Single by James Taylor

from the album Sweet Baby James
- A-side: "Country Road"
- Released: February 1971
- Genre: Folk; skiffle; jazz;
- Length: 2:21
- Label: Warner Bros.
- Songwriter: James Taylor
- Producer: Peter Asher

James Taylor singles chronology
| "Steamroller Blues" (1970) | "Sunny Skies" (1971) | "You've Got a Friend" (1971) |

= Sunny Skies (song) =

"Sunny Skies" is a song written by James Taylor that first appeared on his 1970 album Sweet Baby James. It was also released as the B-side to the "Country Road" single. It has since been covered by other artists, including Stéphane Grappelli and Jerry Douglas.

==Composition and recording==
Taylor wrote "Sunny Skies" during his treatment at the Austen Riggs Center. The melody is cheerful, which is ironic given the lyrics. Taylor's biographer, Timothy White, describes the melody as "a deceptively upbeat, skiffle-flavored shuffle". The author Stephen Davis describes the song as "jazzy but disconsolate" and James Perrone compares the melody to John Sebastian's song "Daydream". Taylor accompanies himself on acoustic guitar.

The title "Sunny Skies" actually does not refer to the condition of the sky, but to the title character of the song, who "sleeps in the morning", "weeps in the evening", "doesn't know when to rise" and has no friends. The last verse links the title character to the singer, who sings that he looks out of his own window to see snow and trees, and wonders if he should let the world pass him by, just like the title character. The singer, like Taylor himself at the time, wonders if his accomplishments were worth the suffering he went through to achieve them. Perrone also notes that, like the title character, Taylor had gone through a period where he was too depressed to get up in the morning.
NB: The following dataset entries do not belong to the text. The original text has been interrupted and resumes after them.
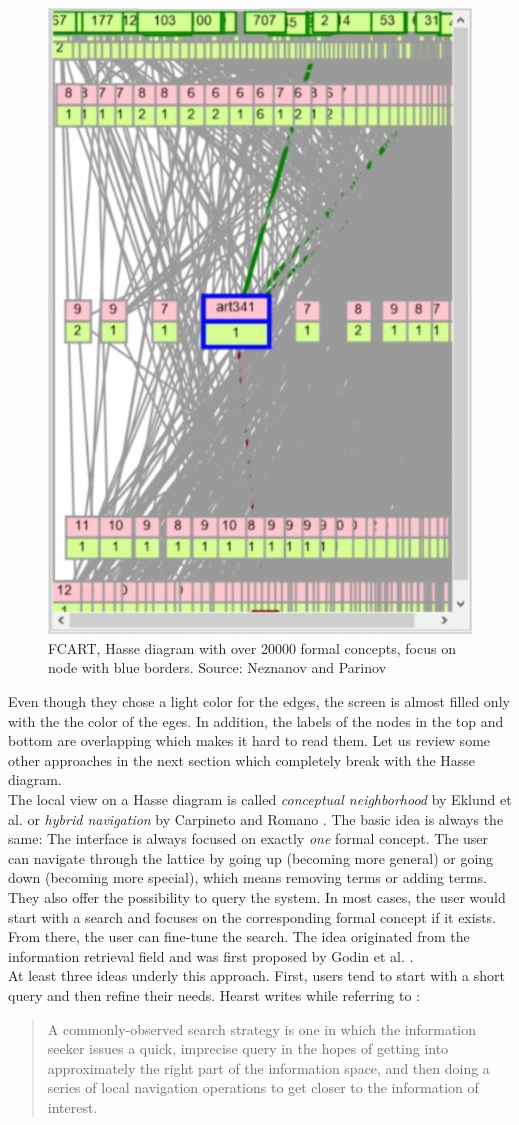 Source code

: \documentclass[11pt]{report}
\begin{document}
\begin{figure}[!ht]
	\centering
	\includegraphics[width=0.5\linewidth]{./images/fcart}
\caption{FCART, Hasse diagram with over 20000 formal concepts, focus on node with blue borders. Source: Neznanov and Parinov \cite{Neznanov2014}}
\label{figure:fcart}
\end{figure}

Even though they chose a light color for the edges, the screen is almost filled only with the the color of the eges. In addition, the labels of the nodes in the top and bottom are overlapping which makes it hard to read them. Let us review some other approaches in the next section which completely break with the Hasse diagram. \\

The local view on a Hasse diagram is called \textit{conceptual neighborhood} by Eklund et al. \cite{Eklund2009,Eklund2012} or \textit{hybrid navigation} by Carpineto and Romano \cite{Carpineto1996}. The basic idea is always the same: The interface is always focused on exactly \textit{one} formal concept. The user can navigate through the lattice by going up (becoming more general) or going down (becoming more special), which means removing terms or adding terms. They also offer the possibility to query the system. In most cases, the user would start with a search and focuses on the corresponding formal concept if it exists. From there, the user can fine-tune the search. The idea originated from the information retrieval field and was first proposed by Godin et al. \cite{Godin1989}. \\

At least three ideas underly this approach. First, users tend to start with a short query and then refine their needs. Hearst \cite{Hearst2009} writes while referring to \cite{Marchionini2006,Bates1990}:
\begin{quote}
	A commonly-observed search strategy is one in which the information seeker issues a quick, imprecise query in the hopes of getting into approximately the right part of the information space, and then doing a series of local navigation operations to get closer to the information of interest.
\end{quote}
\end{document}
"Sunny Skies" was included on the 1990 version of the compilation album The Best of James Taylor. Taylor wrote the song before being released from his original Apple Records contract, and a demo version of "Sunny Skies" was included as a bonus track of the 2010 CD version of Taylor's first album James Taylor. Taylor played the song on 15 May 1980 for the 100th episode of Saturday Night Live.

==Cover versions==
- Stéphane Grappelli recorded "Sunny Skies" in the early 1970s for Pye Records. It was re-released along with other Grapelli recordings of the period on the 2002 album The Collection. Grapelli's biographer Geoffrey Smith considers this "country-style" version works well because of "Grappelli's dark, tender sostenuto" and the "idiomatic, slightly twangy accompaniment".
- Jerry Douglas covered "Sunny Skies" on his 1982 album Fluxedo.
- Stevie Holland covered it on her 2004 album Restless Willow.